God continues to bring a phrase to mind through different men, books, and blogs: “Change the score card”.  As a church planter, the idea of a score card is something a pastor never admits he is always thinking about.  Though no one is really keeping score, pastors can’t help but feel as if there is.  Most days, we feel like we are either winning or losing the “numbers” game.

They say numbers are important, but I wonder if we say that to make ourselves feel better.  In truth, numbers don’t tell us everything, but they tell us something.  And that something is often the one thing that Imagehas become too important to us.  Pastors know this and, for the most part, they try and fight this.  As much as pastors try to ignore numbers, or pretend like they don’t really matter, they can’t resist the Post Easter blogs and Facebook posts about the number in attendance, the number of baptisms, and the number of volunteers that made it all happen.  Don’t get me wrong, there is much to celebrate and thank God for here.  If I’m honest (which is rare for a pastor when talking about numbers), these numbers make me either prideful or despairing depending on how our church measures up.  Or dare I say, how “I” measure up.
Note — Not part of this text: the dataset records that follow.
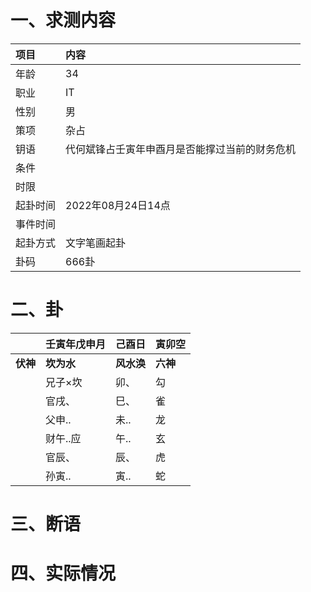 # 一、求测内容
|项目|内容|
|:-|:-|
|年龄|34|
|职业|IT|
|性别|男|
|策项|杂占|
|钥语|代何斌锋占壬寅年申酉月是否能撑过当前的财务危机|
|条件||
|时限||
|起卦时间|2022年08月24日14点|
|事件时间||
|起卦方式|文字笔画起卦|
|卦码|666卦|

# 二、卦
||壬寅年戊申月|己酉日|寅卯空|
|:-|:-|:-|:-|
|**伏神**|**坎为水**|**风水涣**|**六神**|
||兄子×坎|卯、|勾|
||官戌、|巳、|雀|
||父申..|未..|龙|
||财午..应|午..|玄|
||官辰、|辰、|虎|
||孙寅..|寅..|蛇|


# 三、断语

# 四、实际情况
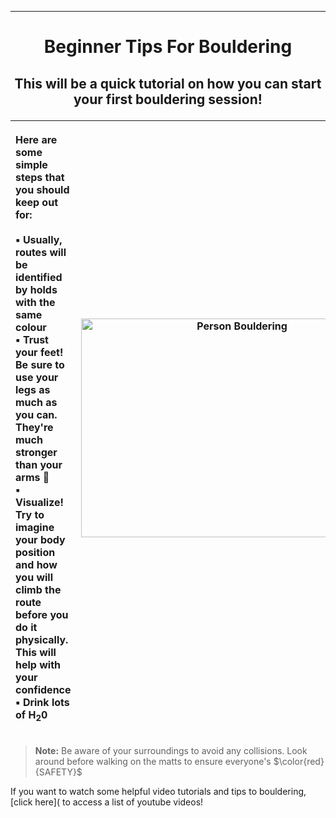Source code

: <hr>

# <p align="center"> Beginner Tips For Bouldering

## <p align="center"> This will be a quick tutorial on how you can start your first bouldering session! <p>
   
| <p align="left"> Here are some simple steps that you should keep out for: <br><br> ▪️ Usually, routes will be identified by holds with the same colour <br> ▪️ Trust your feet! Be sure to use your legs as much as you can. <br> They're much stronger than your arms :muscle: <br> ▪️ Visualize! Try to imagine your body position and how you will <br> climb the route before you do it physically. This will help with your confidence <br> ▪️ Drink lots of H<sub>2</sub>0 | <img src="https://upload.wikimedia.org/wikipedia/commons/0/0e/Bouldering_2019a.jpg" alt="Person Bouldering" align="center" width="500" height="350"> |
| -----  | ------ | 
>__Note:__ Be aware of your surroundings to avoid any collisions. Look around before walking on the matts to ensure everyone's $\color{red}{SAFETY}$

If you want to watch some helpful video tutorials and tips to bouldering, [click here]( to access a list of youtube videos!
This is all sinful, wrong, and sad, which leads me back to the idea of changing the score card.  If you change the score card then you’ll change not only how you play the game, but how you feel about the game you played.  Without a change in the score card, another’s success (one who plays the same game as you) will always be difficult to celebrate and another’s failure will be too easy to empathize with.  Without a change in the score card, you will constantly turn inward to examine whether if you are doing everything “right”.  You will question your decisions, your systems, your programs, your preaching, everything.  Your pursuit of a higher score will drain you of all your energy as you spend it wondering what you can add, change, or stop.  Invariably, you will begin to believe that the “success” of God’s mission is in your control. Failure mean’s losing.  Losing means disappointing.  Somewhere you failed to see that God’s definition of success was the crucifixion of His Son.

In truth, God’s mission just isn’t as fragile as our faith in Him. There are certainly some things that pastors an influence, but there isn’t much they can control.  This is God’s church, God’s, mission, and God’s ministry.  We have received a ministry from God, meaning, who we have, who we don’t have, what we have, and what we don’t have is in God’s hands.  Numbers are in God’s hands, whether that is attendees, salvation, or baptisms. We water . We fertilize.  We till.  God grows. God builds. God bears fruit.

So what must we focus on?  We must not focus our attention or energy on how to attract more people.  That is not our job.  We cannot control who will come to our church.  But we can control who we send from it.  We must not focus on evangelism but on disciple-making.  We must shepherd the flock that is before us and train them to follow Jesus.  Let us not forget that, by all ministry “measurables” Jesus ministry was a utter failure. But for three years he focused most of his energies on 12 different men.  He knew they would do more.  More than that, he sacrificed all that He had in to ensure they would…in the future.